Updates

With funding from Korea, sustaining services for women and girls during Iraq’s post-conflict recovery

26 Sep 2018

The new funding from Korea will help sustain services like this UNFPA-supported women's centre in Debaga Camp, where women and girls, especially gender-based violence survivors, can receive services and support and connect with each other. © UNFPA Iraq/Salwa Moussa

A new commitment from the Republic of Korea will support UNFPA in strengthening services to address sexual and reproductive health and gender-based violence in Iraq, to meet the complex needs of women and girls as the country recovers from three years of conflict.

The $700,000 commitment, signed on 16 August 2018, will fund UNFPA’s reproductive health interventions in camps for internally displaced people in Duhok and Sulimaniyah in Iraq’s Kurdistan Region, and gender-based violence services across the country.

While military operations against ISIL ended over a year ago, 8.7 million of Iraq’s people, including the 1.9 million still internally displaced, remain in need of humanitarian assistance. Among them are women and girls in dire need of sexual and reproductive health and gender-based violence prevention and response services.

The war devastated the country’s infrastructure and compromised institutional capacity to provide such services – making UNFPA’s continued humanitarian response as critical as ever. 

Throughout the years of conflict, UNFPA undertook a range of humanitarian response activities to meet these needs. From 2014 onward, the organization established over 94 reproductive health service delivery points and 147 women’s safe spaces and community centres offering gender-based violence response services.

During the current reconstruction stage, even as the need for humanitarian assistance persists, new challenges arise. Services established by UNFPA will need to be sustained, while new delivery points will need to be set up in areas serving returnees.

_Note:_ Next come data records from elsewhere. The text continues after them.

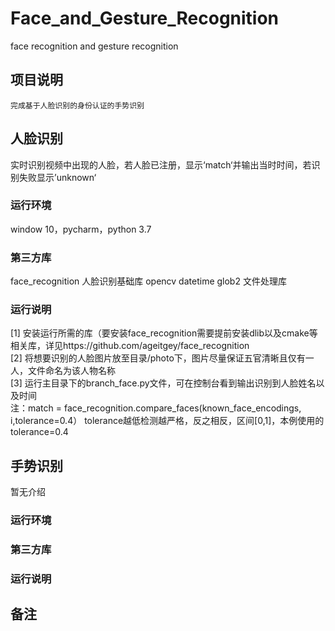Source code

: # Face_and_Gesture_Recognition
face recognition and gesture recognition
## 项目说明
	完成基于人脸识别的身份认证的手势识别
## 人脸识别
实时识别视频中出现的人脸，若人脸已注册，显示‘match‘并输出当时时间，若识别失败显示’unknown‘
### 运行环境 
window 10，pycharm，python 3.7
### 第三方库
face_recognition 人脸识别基础库
opencv 
datetime 
glob2 文件处理库
### 运行说明
[1] 安装运行所需的库（要安装face_recognition需要提前安装dlib以及cmake等相关库，详见https://github.com/ageitgey/face_recognition  
[2] 将想要识别的人脸图片放至目录/photo下，图片尽量保证五官清晰且仅有一人，文件命名为该人物名称  
[3] 运行主目录下的branch_face.py文件，可在控制台看到输出识别到人脸姓名以及时间  
注：match = face_recognition.compare_faces(known_face_encodings, i,tolerance=0.4） tolerance越低检测越严格，反之相反，区间[0,1]，本例使用的tolerance=0.4
## 手势识别
暂无介绍
### 运行环境

### 第三方库

### 运行说明

## 备注
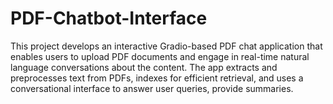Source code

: # PDF-Chatbot-Interface
This project develops an interactive Gradio-based PDF chat application that enables users to upload PDF documents and engage in real-time natural language conversations about the content. The app extracts and preprocesses text from PDFs, indexes  for efficient retrieval, and uses a conversational interface to answer user queries, provide summaries.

“The demand for health and protection services far exceeds supply in Iraq, despite the end of the conflict,” said Ramanathan Balakrishnan, UNFPA Representative in Iraq. “As humanitarian needs shift and become more complex, this new funding from Korea will support UNFPA in Iraq in ensuring the sustainability of services that address essential needs for women and girls.”

“A critical part of the task at hand,” he added, “is strengthening the capacity of government counterparts, so that they can take over service provision as the country continues its transition.”